There are two types of muscle memory: one in the muscles and one in the head. Let’s start with the one stored in the muscles.
Muscle Memory In The Muscles
This is muscle memory that isn’t memory. It cell reactivity and potentiality.
Muscles are unique structures. Although every cell has a nucleus to store DNA and to make stuff (usually proteins), muscles are large cells that have many nuclei. These myonuclei manufacture the proteins needed to increase muscle mass and strength. The more myonuclei you have, the bigger the muscles can be.
When you exercise, more nuclei develop. When you stop exercising these nuclei disappear. Sort of. They don’t go away completely. They just stop manufacturing. If you start exercising again, the nuclei go back to work. The body is prepared to return to active duty. This type of “muscle memory” can last for years, under some circumstances.
Muscle Memory In The Brain
The other type of muscle memory is remembering how to ride a bicycle. This memory is not stored in the muscles. It is stored in the brain. This is called implicit memory, to differentiate it from the return-to-previous-status muscle activity.
What’s fun about implicit memory (also called procedural memory) is that it is automatic. You don’t have to consciously think about it. It is your DOING memory. Implicit memory is what you use when you are riding a bicycle, driving a car or executing a series of keyboard commands. You don’t have to think about; you just do it.

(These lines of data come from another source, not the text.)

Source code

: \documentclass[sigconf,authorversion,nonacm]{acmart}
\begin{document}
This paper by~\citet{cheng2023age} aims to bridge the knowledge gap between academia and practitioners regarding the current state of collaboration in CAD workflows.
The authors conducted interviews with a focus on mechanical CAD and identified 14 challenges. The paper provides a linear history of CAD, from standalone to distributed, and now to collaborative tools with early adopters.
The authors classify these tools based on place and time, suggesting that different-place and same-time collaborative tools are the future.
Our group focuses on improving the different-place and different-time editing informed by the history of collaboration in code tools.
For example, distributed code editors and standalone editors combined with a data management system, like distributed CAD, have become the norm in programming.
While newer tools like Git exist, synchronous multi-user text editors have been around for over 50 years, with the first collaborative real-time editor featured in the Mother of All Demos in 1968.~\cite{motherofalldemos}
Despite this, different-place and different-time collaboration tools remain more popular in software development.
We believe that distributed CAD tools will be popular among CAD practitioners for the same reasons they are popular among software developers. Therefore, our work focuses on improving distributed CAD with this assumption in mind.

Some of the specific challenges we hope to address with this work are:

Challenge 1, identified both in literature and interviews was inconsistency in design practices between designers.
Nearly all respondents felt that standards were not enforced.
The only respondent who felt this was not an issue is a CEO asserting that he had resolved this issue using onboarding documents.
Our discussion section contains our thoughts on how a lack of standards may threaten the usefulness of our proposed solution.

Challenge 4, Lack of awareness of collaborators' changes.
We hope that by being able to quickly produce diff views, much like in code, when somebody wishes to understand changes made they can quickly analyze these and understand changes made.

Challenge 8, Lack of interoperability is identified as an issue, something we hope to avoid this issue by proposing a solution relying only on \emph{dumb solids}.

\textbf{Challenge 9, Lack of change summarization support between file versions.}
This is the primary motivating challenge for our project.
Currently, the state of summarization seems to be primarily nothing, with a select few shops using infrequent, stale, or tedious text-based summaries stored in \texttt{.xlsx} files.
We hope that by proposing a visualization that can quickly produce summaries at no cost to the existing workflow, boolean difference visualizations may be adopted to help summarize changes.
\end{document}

In fact, you probably can’t explain how you do these tasks. You just do them. You have learned “how” to do something, instead of learning a “what.” You use implicit memory to brush your teeth, put on your clothes and walk across the street.
When you learn a skill, you go from declarative memory to implicit memory. At first, driving a car requires your talking your way through the process. You know exactly what you are trying to do, even though you can’t you’re not very good at it. As you improve, you use less declarative memory and more implicit memory. You perform better but are less able to describe exactly how you do it.

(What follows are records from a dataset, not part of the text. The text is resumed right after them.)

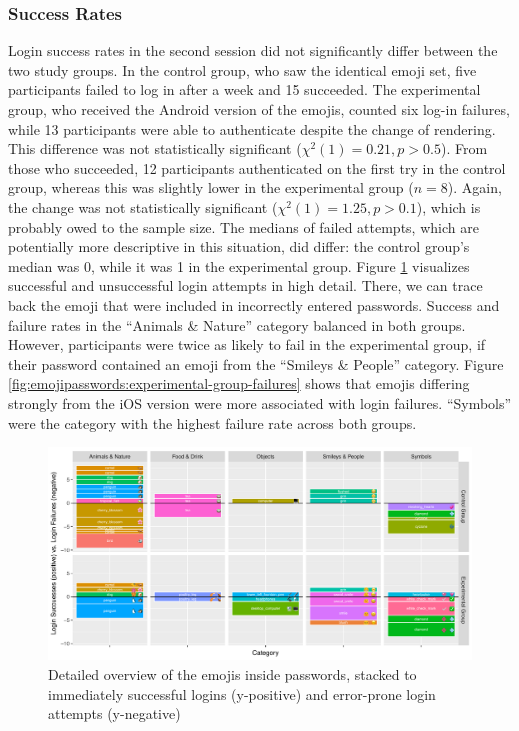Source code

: \subsubsection{Success Rates}
Login success rates in the second session did not significantly differ between the two study groups. In the control group, who saw the identical emoji set, five participants failed to log in after a week and 15 succeeded. The experimental group, who received the Android version of the emojis, counted six log-in failures, while 13 participants were able to authenticate despite the change of rendering. This difference was not statistically significant ($\chi^2(1)=0.21, p>0.5$). From those who succeeded, 12 participants authenticated on the first try in the control group, whereas this was slightly lower in the experimental group ($n=8$). Again, the change was not statistically significant ($\chi^2(1)=1.25, p>0.1$), which is probably owed to the sample size. The medians of failed attempts, which are potentially more descriptive in this situation, did differ: the control group's median was 0, while it was 1 in the experimental group. Figure \ref{fig:emojipasswords:success-vs-failures} visualizes successful and unsuccessful login attempts in high detail. There, we can trace back the emoji that were included in incorrectly entered passwords. Success and failure rates in the ``Animals \& Nature'' category balanced in both groups. However, participants were twice as likely to fail in the experimental group, if their password contained an emoji from the ``Smileys \& People'' category. Figure \ref{fig:emojipasswords:experimental-group-failures} shows that emojis differing strongly from the iOS version were more associated with login failures. ``Symbols'' were the category with the highest failure rate across both groups.


\begin{figure}
	\centering
	\includegraphics[width=\linewidth]{figures/emojipasswords/success-vs-failures}
	\caption{
		\label{fig:emojipasswords:success-vs-failures}
		Detailed overview of the emojis inside passwords, stacked to immediately successful logins (y-positive) and error-prone login attempts (y-negative)
	}
\end{figure}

Experts Use Implicit Memory
When you are highly efficient, when you’re an expert, you use implicit memory almost exclusively. You can drive with the radio on, people chattering and your thinking about something else. You can play a musical instrument without thinking (so it seems). You can dance and “be in the flow.”
When composer Rob Potorff gives a master class in scoring films, he encourages people to use implicit memory. He doesn’t call it that but that what he means. What Rob says is:
Your music will only have soul once it stops coming from your head and speaks thru your heart.
What he means is:
Get so good at creating music that you no longer use declarative memory. Become an expert and switch to implicit memory.
His way of saying it is more poetic. Mine is more precise. (I was going to say better but Rob would beat me up for that).
Memory is a collection of systems. Each does something different. Episodic memory stores information about your life. What you did last summer is stored in episodic memory. Semantic memory is your internal dictionary and grammar guide. Together these systems compose declarative memory, things you can declare.
Implicit memory is non-declarative. You can’t declare how you do it. Implicit memory stores the directions for doing, and stores them in a nonverbal form.